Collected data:
%%

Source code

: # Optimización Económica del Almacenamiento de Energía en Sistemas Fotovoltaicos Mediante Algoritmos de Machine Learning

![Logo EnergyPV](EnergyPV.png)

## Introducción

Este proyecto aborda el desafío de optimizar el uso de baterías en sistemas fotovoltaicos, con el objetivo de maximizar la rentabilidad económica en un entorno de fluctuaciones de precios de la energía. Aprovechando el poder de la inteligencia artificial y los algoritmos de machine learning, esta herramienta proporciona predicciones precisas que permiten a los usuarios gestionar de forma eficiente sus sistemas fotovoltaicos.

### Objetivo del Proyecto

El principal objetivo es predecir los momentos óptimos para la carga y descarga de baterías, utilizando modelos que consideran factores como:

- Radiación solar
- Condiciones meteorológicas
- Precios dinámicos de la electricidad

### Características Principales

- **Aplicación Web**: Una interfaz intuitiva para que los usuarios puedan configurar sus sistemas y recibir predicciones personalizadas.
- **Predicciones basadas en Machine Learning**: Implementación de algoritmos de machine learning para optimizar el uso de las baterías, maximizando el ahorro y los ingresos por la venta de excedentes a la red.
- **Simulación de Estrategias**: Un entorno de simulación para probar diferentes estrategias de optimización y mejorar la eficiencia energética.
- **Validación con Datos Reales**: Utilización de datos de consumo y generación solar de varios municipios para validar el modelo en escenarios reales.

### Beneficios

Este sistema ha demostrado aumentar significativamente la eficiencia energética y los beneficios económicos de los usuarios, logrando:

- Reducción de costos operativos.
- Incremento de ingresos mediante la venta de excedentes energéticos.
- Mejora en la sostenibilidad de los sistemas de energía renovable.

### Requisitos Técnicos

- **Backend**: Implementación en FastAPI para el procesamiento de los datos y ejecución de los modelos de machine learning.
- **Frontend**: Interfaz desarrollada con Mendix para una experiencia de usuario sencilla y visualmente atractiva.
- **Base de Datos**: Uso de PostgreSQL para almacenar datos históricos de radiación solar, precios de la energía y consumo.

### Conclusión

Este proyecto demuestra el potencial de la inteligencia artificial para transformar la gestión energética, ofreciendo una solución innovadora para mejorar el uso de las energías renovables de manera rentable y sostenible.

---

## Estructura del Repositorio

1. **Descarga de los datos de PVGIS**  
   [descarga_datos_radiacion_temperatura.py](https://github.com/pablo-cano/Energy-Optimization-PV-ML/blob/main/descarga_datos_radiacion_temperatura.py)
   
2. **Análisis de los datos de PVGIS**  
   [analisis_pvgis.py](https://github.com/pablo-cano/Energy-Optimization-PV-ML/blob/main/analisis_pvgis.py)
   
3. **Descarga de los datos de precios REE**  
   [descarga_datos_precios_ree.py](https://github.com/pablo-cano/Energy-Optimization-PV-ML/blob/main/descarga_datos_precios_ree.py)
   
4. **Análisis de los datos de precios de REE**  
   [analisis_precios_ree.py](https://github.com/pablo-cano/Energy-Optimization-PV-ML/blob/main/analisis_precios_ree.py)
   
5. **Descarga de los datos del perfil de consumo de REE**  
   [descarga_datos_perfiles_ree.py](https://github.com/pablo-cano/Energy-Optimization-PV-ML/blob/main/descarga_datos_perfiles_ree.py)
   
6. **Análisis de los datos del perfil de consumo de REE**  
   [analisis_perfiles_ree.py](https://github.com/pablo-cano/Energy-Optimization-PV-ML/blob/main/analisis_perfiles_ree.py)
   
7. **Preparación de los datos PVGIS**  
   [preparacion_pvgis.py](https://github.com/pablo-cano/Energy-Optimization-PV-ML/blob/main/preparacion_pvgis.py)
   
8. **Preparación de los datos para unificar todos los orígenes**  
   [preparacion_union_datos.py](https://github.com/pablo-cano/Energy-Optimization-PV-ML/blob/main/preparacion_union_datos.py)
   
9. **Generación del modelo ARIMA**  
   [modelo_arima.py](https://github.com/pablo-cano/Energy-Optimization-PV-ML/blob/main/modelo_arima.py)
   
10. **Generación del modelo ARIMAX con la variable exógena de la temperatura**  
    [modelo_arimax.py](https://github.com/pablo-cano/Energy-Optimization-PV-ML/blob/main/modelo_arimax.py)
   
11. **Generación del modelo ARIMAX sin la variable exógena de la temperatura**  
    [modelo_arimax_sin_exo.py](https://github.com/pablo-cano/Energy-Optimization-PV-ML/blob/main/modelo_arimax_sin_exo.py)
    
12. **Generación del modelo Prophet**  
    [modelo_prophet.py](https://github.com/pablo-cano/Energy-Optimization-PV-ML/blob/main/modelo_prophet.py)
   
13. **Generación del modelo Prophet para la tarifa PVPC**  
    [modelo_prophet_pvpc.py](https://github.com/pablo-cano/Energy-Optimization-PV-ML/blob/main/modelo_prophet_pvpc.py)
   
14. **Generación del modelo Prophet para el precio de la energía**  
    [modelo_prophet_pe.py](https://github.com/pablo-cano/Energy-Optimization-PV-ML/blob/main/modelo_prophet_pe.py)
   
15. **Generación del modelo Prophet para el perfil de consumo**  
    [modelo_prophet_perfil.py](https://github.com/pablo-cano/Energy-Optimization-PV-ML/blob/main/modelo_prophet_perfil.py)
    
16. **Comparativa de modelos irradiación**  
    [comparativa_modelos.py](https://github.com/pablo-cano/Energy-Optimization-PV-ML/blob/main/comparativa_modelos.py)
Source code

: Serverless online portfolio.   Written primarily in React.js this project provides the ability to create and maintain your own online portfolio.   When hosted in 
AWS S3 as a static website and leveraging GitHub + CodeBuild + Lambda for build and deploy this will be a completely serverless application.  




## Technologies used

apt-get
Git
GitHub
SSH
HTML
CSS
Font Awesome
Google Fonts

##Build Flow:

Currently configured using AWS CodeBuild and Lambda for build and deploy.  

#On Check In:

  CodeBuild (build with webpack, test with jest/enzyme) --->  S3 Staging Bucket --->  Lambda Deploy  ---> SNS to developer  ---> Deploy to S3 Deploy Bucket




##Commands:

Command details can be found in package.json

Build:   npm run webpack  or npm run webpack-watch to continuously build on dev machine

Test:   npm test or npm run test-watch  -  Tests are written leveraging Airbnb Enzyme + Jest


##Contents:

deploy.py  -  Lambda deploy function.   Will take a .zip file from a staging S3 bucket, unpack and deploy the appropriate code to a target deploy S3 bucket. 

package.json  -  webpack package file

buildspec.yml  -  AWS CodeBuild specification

%%

Retype only the stretch of lines above starting at the one with "### Conclusión" and stopping at the one with "3. **Descarga de los datos de precios REE**", exactly as written, with both kept.

* _TASK SOLUTION_
### Conclusión

Este proyecto demuestra el potencial de la inteligencia artificial para transformar la gestión energética, ofreciendo una solución innovadora para mejorar el uso de las energías renovables de manera rentable y sostenible.

---

## Estructura del Repositorio

1. **Descarga de los datos de PVGIS**  
   [descarga_datos_radiacion_temperatura.py](https://github.com/pablo-cano/Energy-Optimization-PV-ML/blob/main/descarga_datos_radiacion_temperatura.py)
   
2. **Análisis de los datos de PVGIS**  
   [analisis_pvgis.py](https://github.com/pablo-cano/Energy-Optimization-PV-ML/blob/main/analisis_pvgis.py)
   
3. **Descarga de los datos de precios REE**  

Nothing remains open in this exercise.